▸ WHAT IS BEING ASKED
Without including any pictures, reproduce the full listing exactly.
[[ SUPPLIED ENTRIES, beginning ]]
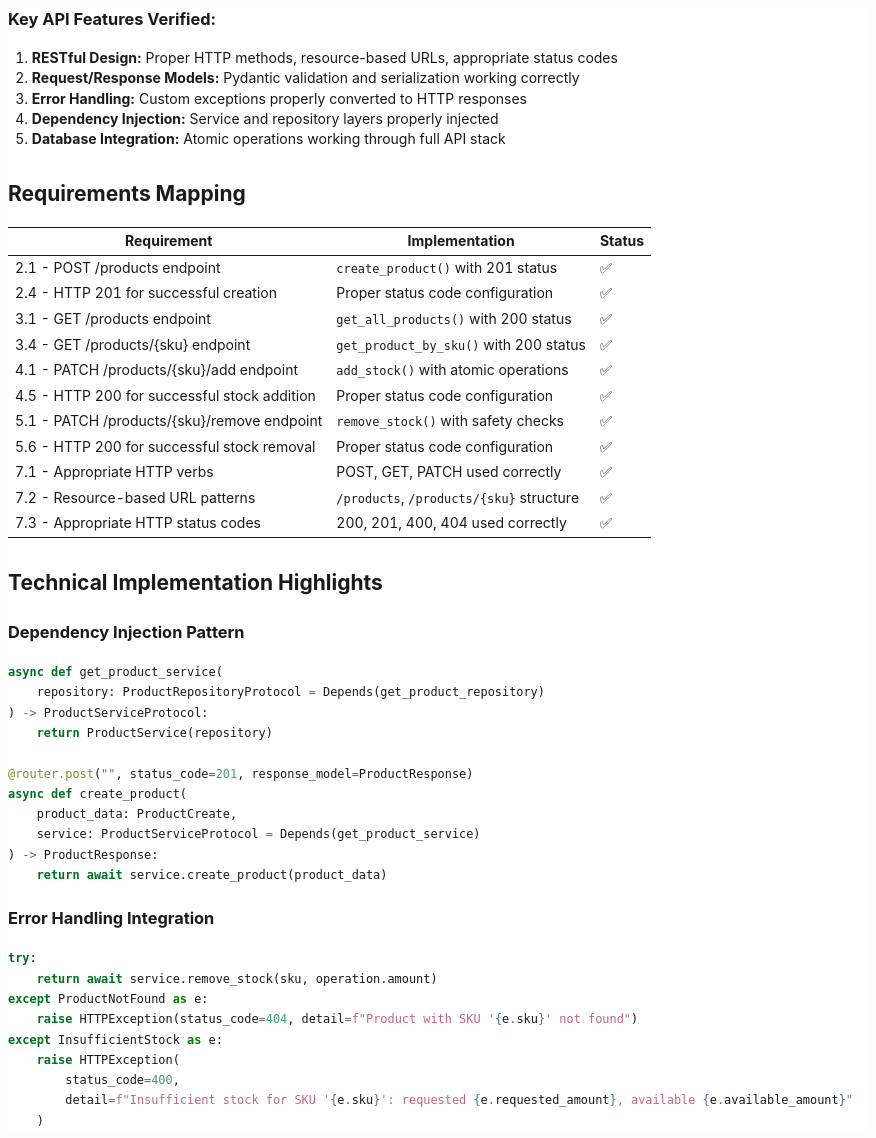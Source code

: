 ### Key API Features Verified:
1. **RESTful Design:** Proper HTTP methods, resource-based URLs, appropriate status codes
2. **Request/Response Models:** Pydantic validation and serialization working correctly
3. **Error Handling:** Custom exceptions properly converted to HTTP responses
4. **Dependency Injection:** Service and repository layers properly injected
5. **Database Integration:** Atomic operations working through full API stack

## Requirements Mapping

| Requirement | Implementation | Status |
|-------------|----------------|---------|
| 2.1 - POST /products endpoint | `create_product()` with 201 status | ✅ |
| 2.4 - HTTP 201 for successful creation | Proper status code configuration | ✅ |
| 3.1 - GET /products endpoint | `get_all_products()` with 200 status | ✅ |
| 3.4 - GET /products/{sku} endpoint | `get_product_by_sku()` with 200 status | ✅ |
| 4.1 - PATCH /products/{sku}/add endpoint | `add_stock()` with atomic operations | ✅ |
| 4.5 - HTTP 200 for successful stock addition | Proper status code configuration | ✅ |
| 5.1 - PATCH /products/{sku}/remove endpoint | `remove_stock()` with safety checks | ✅ |
| 5.6 - HTTP 200 for successful stock removal | Proper status code configuration | ✅ |
| 7.1 - Appropriate HTTP verbs | POST, GET, PATCH used correctly | ✅ |
| 7.2 - Resource-based URL patterns | `/products`, `/products/{sku}` structure | ✅ |
| 7.3 - Appropriate HTTP status codes | 200, 201, 400, 404 used correctly | ✅ |

## Technical Implementation Highlights

### Dependency Injection Pattern
```python
async def get_product_service(
    repository: ProductRepositoryProtocol = Depends(get_product_repository)
) -> ProductServiceProtocol:
    return ProductService(repository)

@router.post("", status_code=201, response_model=ProductResponse)
async def create_product(
    product_data: ProductCreate,
    service: ProductServiceProtocol = Depends(get_product_service)
) -> ProductResponse:
    return await service.create_product(product_data)
```

### Error Handling Integration
```python
try:
    return await service.remove_stock(sku, operation.amount)
except ProductNotFound as e:
    raise HTTPException(status_code=404, detail=f"Product with SKU '{e.sku}' not found")
except InsufficientStock as e:
    raise HTTPException(
        status_code=400,
        detail=f"Insufficient stock for SKU '{e.sku}': requested {e.requested_amount}, available {e.available_amount}"
    )
```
[[ SUPPLIED ENTRIES, end ]]
▸ RESPONSE TO THIS TASK
Source code

: ### Key API Features Verified:
1. **RESTful Design:** Proper HTTP methods, resource-based URLs, appropriate status codes
2. **Request/Response Models:** Pydantic validation and serialization working correctly
3. **Error Handling:** Custom exceptions properly converted to HTTP responses
4. **Dependency Injection:** Service and repository layers properly injected
5. **Database Integration:** Atomic operations working through full API stack

## Requirements Mapping

| Requirement | Implementation | Status |
|-------------|----------------|---------|
| 2.1 - POST /products endpoint | `create_product()` with 201 status | ✅ |
| 2.4 - HTTP 201 for successful creation | Proper status code configuration | ✅ |
| 3.1 - GET /products endpoint | `get_all_products()` with 200 status | ✅ |
| 3.4 - GET /products/{sku} endpoint | `get_product_by_sku()` with 200 status | ✅ |
| 4.1 - PATCH /products/{sku}/add endpoint | `add_stock()` with atomic operations | ✅ |
| 4.5 - HTTP 200 for successful stock addition | Proper status code configuration | ✅ |
| 5.1 - PATCH /products/{sku}/remove endpoint | `remove_stock()` with safety checks | ✅ |
| 5.6 - HTTP 200 for successful stock removal | Proper status code configuration | ✅ |
| 7.1 - Appropriate HTTP verbs | POST, GET, PATCH used correctly | ✅ |
| 7.2 - Resource-based URL patterns | `/products`, `/products/{sku}` structure | ✅ |
| 7.3 - Appropriate HTTP status codes | 200, 201, 400, 404 used correctly | ✅ |

## Technical Implementation Highlights

### Dependency Injection Pattern
```python
async def get_product_service(
    repository: ProductRepositoryProtocol = Depends(get_product_repository)
) -> ProductServiceProtocol:
    return ProductService(repository)

@router.post("", status_code=201, response_model=ProductResponse)
async def create_product(
    product_data: ProductCreate,
    service: ProductServiceProtocol = Depends(get_product_service)
) -> ProductResponse:
    return await service.create_product(product_data)
```

### Error Handling Integration
```python
try:
    return await service.remove_stock(sku, operation.amount)
except ProductNotFound as e:
    raise HTTPException(status_code=404, detail=f"Product with SKU '{e.sku}' not found")
except InsufficientStock as e:
    raise HTTPException(
        status_code=400,
        detail=f"Insufficient stock for SKU '{e.sku}': requested {e.requested_amount}, available {e.available_amount}"
    )
```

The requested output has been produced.